In recent days, one top North Korean official called the drills a "grave military provocation," and threatened a "sacred" nuclear war if the South attacked.

A report released Friday predicting that the North could carry out a third nuclear test as early as next year did little to erase the growing unease. North Korea carried out tests in 2006 and 2009.

"There is a possibility of North Korea carrying out its third nuclear test to seek improvement in its nuclear weapons production capability, keep the military tension high, and promote Kim Jong Eun's status as the next leader," said the report by a South Korean Foreign Ministry institute, referring to North Korean leader Kim Jong Il's youngest son and presumed successor.
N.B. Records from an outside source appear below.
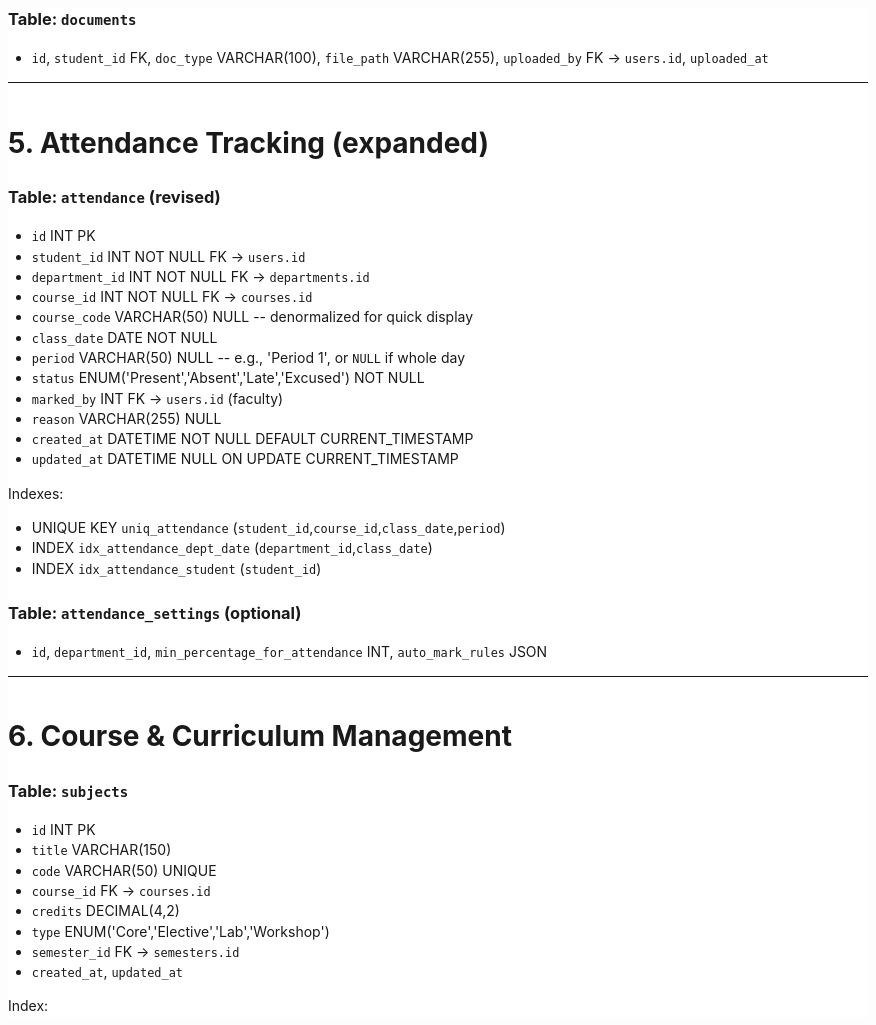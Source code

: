 ### Table: `documents`

* `id`, `student_id` FK, `doc_type` VARCHAR(100), `file_path` VARCHAR(255), `uploaded_by` FK -> `users.id`, `uploaded_at`

---

# 5. Attendance Tracking (expanded)

### Table: `attendance` (revised)

* `id` INT PK
* `student_id` INT NOT NULL FK -> `users.id`
* `department_id` INT NOT NULL FK -> `departments.id`
* `course_id` INT NOT NULL FK -> `courses.id`
* `course_code` VARCHAR(50) NULL -- denormalized for quick display
* `class_date` DATE NOT NULL
* `period` VARCHAR(50) NULL -- e.g., 'Period 1', or `NULL` if whole day
* `status` ENUM('Present','Absent','Late','Excused') NOT NULL
* `marked_by` INT FK -> `users.id` (faculty)
* `reason` VARCHAR(255) NULL
* `created_at` DATETIME NOT NULL DEFAULT CURRENT_TIMESTAMP
* `updated_at` DATETIME NULL ON UPDATE CURRENT_TIMESTAMP

Indexes:

* UNIQUE KEY `uniq_attendance` (`student_id`,`course_id`,`class_date`,`period`)
* INDEX `idx_attendance_dept_date` (`department_id`,`class_date`)
* INDEX `idx_attendance_student` (`student_id`)

### Table: `attendance_settings` (optional)

* `id`, `department_id`, `min_percentage_for_attendance` INT, `auto_mark_rules` JSON

---

# 6. Course & Curriculum Management

### Table: `subjects`

* `id` INT PK
* `title` VARCHAR(150)
* `code` VARCHAR(50) UNIQUE
* `course_id` FK -> `courses.id`
* `credits` DECIMAL(4,2)
* `type` ENUM('Core','Elective','Lab','Workshop')
* `semester_id` FK -> `semesters.id`
* `created_at`, `updated_at`

Index:
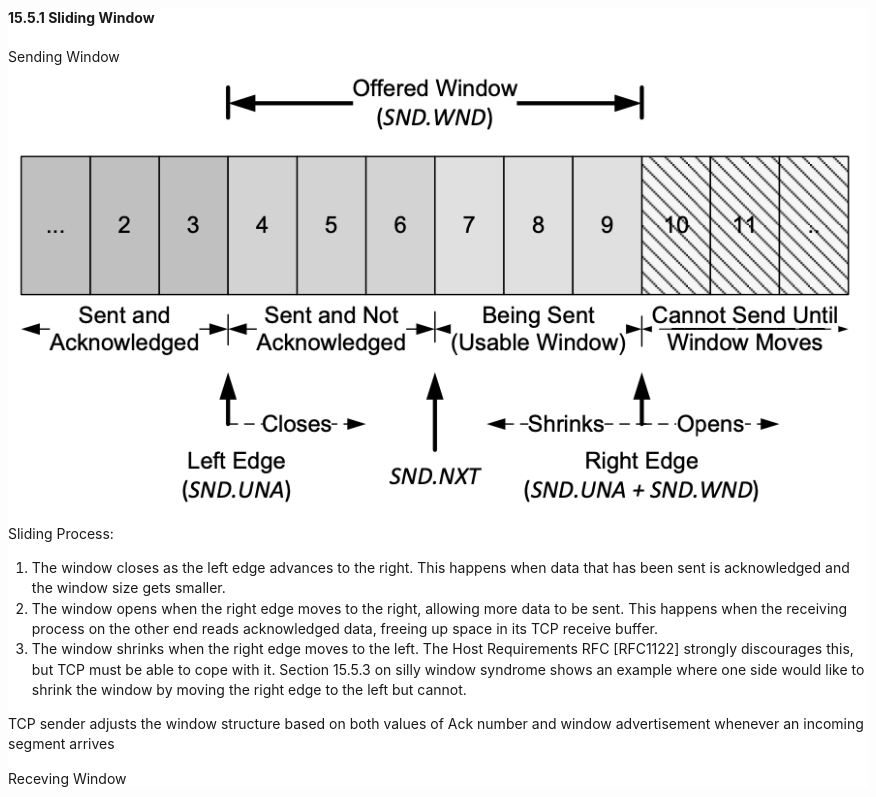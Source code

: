 #### 15.5.1 Sliding Window
Sending Window
![Img: sending window](../Images/sendingWindow.png)
Sliding Process:
1. The window closes as the left edge advances to the right. This happens when data that has been sent is acknowledged and the window size gets smaller.
2. The window opens when the right edge moves to the right, allowing more data to be sent. This happens when the receiving process on the other end reads acknowledged data, freeing up space in its TCP receive buffer.
3. The window shrinks when the right edge moves to the left. The Host Requirements RFC [RFC1122] strongly discourages this, but TCP must be able to cope with it. Section 15.5.3 on silly window syndrome shows an example where one side would like to shrink the window by moving the right edge to the left but cannot.

TCP sender adjusts the window structure based on both values of Ack number and window advertisement whenever an incoming segment arrives

Receving Window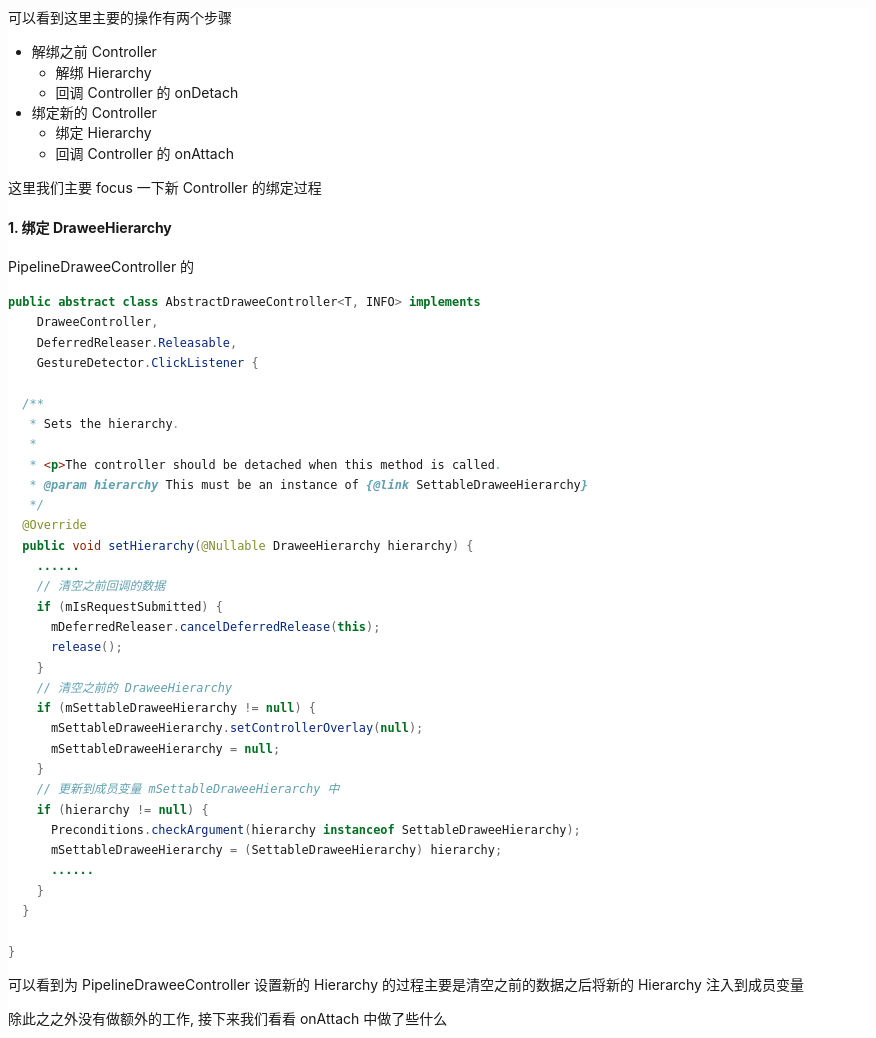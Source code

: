 可以看到这里主要的操作有两个步骤

- 解绑之前 Controller
  - 解绑 Hierarchy
  - 回调 Controller 的 onDetach
- 绑定新的 Controller
  - 绑定 Hierarchy
  - 回调 Controller 的 onAttach

这里我们主要 focus 一下新 Controller 的绑定过程

#### 1. 绑定 DraweeHierarchy

PipelineDraweeController 的

```java
public abstract class AbstractDraweeController<T, INFO> implements
    DraweeController,
    DeferredReleaser.Releasable,
    GestureDetector.ClickListener {

  /**
   * Sets the hierarchy.
   *
   * <p>The controller should be detached when this method is called.
   * @param hierarchy This must be an instance of {@link SettableDraweeHierarchy}
   */
  @Override
  public void setHierarchy(@Nullable DraweeHierarchy hierarchy) {
    ......
    // 清空之前回调的数据
    if (mIsRequestSubmitted) {
      mDeferredReleaser.cancelDeferredRelease(this);
      release();
    }
    // 清空之前的 DraweeHierarchy
    if (mSettableDraweeHierarchy != null) {
      mSettableDraweeHierarchy.setControllerOverlay(null);
      mSettableDraweeHierarchy = null;
    }
    // 更新到成员变量 mSettableDraweeHierarchy 中
    if (hierarchy != null) {
      Preconditions.checkArgument(hierarchy instanceof SettableDraweeHierarchy);
      mSettableDraweeHierarchy = (SettableDraweeHierarchy) hierarchy;
      ......
    }
  }

}
```

可以看到为 PipelineDraweeController 设置新的 Hierarchy 的过程主要是清空之前的数据之后将新的 Hierarchy 注入到成员变量

除此之之外没有做额外的工作, 接下来我们看看 onAttach 中做了些什么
Another report released Thursday warned that rising tensions between North and South Korea had "created a serious risk that any further provocation might turn into a wider conflict."

The study by the nonprofit International Crisis Group said that although the North would lose a war against its southern neighbor, "Seoul is constrained in retaliating forcefully because it has so much to lose" economically and politically.

"Pyongyang, isolated from global markets and domestic political forces, does not face such constraints," the report added. "Rather, the disparity permits it to provoke the South at very little cost, even while falling behind in the overall balance of conventional forces."